= Beginning of Section =

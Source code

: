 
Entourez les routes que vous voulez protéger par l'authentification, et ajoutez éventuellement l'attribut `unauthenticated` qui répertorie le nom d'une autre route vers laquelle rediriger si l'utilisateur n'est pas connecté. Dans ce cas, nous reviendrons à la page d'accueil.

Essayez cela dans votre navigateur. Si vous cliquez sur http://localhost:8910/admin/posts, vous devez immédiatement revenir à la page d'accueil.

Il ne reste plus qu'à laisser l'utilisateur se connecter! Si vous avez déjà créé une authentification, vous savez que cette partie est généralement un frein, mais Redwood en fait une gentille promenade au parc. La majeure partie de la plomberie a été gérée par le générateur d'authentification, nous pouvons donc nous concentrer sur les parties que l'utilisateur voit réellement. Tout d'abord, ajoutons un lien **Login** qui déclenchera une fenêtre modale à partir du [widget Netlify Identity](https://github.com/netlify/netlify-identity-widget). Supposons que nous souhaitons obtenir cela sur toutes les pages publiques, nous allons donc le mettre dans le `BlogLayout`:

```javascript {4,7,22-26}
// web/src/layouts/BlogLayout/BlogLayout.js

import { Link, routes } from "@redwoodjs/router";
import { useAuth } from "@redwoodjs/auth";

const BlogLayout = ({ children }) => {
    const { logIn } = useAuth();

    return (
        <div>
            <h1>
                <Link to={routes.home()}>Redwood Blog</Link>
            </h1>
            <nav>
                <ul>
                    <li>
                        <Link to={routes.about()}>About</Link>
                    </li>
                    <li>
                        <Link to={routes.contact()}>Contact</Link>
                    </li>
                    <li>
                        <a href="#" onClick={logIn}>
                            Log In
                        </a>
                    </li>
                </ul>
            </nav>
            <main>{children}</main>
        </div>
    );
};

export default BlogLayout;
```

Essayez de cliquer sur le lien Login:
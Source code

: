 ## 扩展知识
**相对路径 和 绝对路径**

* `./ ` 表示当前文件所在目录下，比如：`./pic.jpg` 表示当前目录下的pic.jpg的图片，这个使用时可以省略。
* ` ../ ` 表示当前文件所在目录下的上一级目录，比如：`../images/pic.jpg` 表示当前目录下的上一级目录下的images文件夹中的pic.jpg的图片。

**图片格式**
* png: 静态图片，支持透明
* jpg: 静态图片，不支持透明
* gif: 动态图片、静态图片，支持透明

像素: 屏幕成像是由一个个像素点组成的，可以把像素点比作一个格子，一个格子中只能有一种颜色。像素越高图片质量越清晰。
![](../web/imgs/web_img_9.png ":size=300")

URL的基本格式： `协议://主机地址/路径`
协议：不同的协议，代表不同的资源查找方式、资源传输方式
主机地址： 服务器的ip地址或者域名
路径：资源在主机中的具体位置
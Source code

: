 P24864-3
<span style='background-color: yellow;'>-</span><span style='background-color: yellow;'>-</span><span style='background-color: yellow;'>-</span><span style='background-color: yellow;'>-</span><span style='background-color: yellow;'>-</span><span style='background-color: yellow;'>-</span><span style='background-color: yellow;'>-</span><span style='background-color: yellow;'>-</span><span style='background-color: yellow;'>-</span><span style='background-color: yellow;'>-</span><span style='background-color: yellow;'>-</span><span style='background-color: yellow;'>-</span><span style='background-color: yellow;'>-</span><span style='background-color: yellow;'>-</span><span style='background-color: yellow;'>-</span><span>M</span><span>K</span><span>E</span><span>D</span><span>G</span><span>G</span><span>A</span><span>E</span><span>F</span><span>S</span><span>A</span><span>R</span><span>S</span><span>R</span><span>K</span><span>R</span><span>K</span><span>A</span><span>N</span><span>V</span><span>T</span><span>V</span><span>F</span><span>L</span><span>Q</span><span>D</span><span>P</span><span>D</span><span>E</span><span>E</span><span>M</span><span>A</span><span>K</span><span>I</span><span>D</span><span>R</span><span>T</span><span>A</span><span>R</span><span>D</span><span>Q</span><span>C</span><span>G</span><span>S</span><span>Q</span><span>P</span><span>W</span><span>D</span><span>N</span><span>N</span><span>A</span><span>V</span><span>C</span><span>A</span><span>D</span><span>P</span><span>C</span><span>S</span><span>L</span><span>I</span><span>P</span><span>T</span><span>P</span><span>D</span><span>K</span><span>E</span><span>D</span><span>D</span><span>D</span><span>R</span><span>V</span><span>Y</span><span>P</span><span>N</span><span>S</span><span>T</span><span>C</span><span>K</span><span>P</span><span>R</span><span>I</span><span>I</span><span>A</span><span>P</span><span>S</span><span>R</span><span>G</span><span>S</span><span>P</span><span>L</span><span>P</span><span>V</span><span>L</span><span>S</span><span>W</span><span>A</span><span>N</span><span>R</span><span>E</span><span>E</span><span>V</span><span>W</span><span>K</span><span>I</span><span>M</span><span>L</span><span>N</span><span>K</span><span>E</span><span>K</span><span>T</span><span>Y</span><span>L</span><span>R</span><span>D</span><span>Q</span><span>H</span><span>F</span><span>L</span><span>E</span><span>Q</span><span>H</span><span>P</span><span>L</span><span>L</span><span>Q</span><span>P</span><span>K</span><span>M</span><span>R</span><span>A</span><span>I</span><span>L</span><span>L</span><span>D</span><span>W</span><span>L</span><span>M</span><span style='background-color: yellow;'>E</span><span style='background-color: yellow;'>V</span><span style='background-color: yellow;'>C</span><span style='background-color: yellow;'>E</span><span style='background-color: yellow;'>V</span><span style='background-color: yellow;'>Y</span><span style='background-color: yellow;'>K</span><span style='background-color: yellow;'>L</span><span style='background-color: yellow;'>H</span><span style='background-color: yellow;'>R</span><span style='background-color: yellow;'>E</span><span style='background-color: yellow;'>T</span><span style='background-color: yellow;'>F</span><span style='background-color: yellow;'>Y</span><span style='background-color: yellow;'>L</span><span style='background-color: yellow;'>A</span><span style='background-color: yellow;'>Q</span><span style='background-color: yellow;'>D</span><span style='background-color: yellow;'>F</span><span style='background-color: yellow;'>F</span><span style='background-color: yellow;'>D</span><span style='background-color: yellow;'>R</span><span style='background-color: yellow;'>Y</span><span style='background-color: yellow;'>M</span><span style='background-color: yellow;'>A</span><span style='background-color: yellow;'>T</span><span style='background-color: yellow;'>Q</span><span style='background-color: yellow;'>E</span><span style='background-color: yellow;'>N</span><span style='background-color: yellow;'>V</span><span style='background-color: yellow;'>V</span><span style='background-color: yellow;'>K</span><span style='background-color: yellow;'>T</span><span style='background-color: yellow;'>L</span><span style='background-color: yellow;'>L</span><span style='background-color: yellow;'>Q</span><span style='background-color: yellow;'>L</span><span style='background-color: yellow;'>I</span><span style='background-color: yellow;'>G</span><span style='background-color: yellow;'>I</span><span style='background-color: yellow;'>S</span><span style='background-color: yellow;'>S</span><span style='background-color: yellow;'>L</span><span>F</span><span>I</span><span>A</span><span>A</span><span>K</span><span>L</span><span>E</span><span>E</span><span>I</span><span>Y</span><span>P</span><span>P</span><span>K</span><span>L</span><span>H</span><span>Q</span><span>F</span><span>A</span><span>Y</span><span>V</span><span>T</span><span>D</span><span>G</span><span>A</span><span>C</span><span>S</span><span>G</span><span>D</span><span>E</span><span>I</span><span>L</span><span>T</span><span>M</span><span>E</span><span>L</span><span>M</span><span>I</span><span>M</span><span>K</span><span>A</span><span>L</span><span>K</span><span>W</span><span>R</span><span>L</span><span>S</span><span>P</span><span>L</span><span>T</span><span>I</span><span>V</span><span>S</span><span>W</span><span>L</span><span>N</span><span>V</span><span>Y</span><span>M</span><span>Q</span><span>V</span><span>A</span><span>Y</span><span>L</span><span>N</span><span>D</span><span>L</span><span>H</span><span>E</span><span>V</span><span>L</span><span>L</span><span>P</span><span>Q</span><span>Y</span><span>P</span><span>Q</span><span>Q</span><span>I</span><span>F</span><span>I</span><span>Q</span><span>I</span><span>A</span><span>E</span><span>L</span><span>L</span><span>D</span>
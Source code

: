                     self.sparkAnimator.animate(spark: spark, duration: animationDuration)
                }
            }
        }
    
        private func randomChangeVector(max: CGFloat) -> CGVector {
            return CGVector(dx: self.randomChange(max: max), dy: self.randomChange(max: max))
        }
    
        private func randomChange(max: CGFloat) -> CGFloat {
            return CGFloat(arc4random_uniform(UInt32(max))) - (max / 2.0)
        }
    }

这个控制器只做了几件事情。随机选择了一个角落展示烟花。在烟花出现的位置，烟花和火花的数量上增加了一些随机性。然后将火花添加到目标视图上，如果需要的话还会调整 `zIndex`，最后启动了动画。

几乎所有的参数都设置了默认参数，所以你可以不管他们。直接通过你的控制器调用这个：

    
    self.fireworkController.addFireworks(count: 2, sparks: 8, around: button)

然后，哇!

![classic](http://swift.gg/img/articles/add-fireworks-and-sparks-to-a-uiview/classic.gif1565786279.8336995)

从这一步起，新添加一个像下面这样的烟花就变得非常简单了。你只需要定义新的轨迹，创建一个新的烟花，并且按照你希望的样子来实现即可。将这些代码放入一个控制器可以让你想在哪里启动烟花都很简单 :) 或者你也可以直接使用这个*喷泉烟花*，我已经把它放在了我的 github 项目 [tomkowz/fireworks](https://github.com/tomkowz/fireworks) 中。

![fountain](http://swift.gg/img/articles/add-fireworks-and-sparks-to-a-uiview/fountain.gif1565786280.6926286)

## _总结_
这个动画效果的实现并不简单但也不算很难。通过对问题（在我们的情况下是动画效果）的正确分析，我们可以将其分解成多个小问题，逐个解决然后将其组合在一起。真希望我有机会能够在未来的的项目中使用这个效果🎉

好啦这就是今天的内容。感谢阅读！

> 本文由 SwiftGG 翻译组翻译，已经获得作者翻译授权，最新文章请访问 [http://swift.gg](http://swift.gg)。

= End of Section =

- [Required work]: Would you please copy every line from the listing above that contains the word "静态图片"?

- [Output of the exercise]:
* png: 静态图片，支持透明
* jpg: 静态图片，不支持透明
* gif: 动态图片、静态图片，支持透明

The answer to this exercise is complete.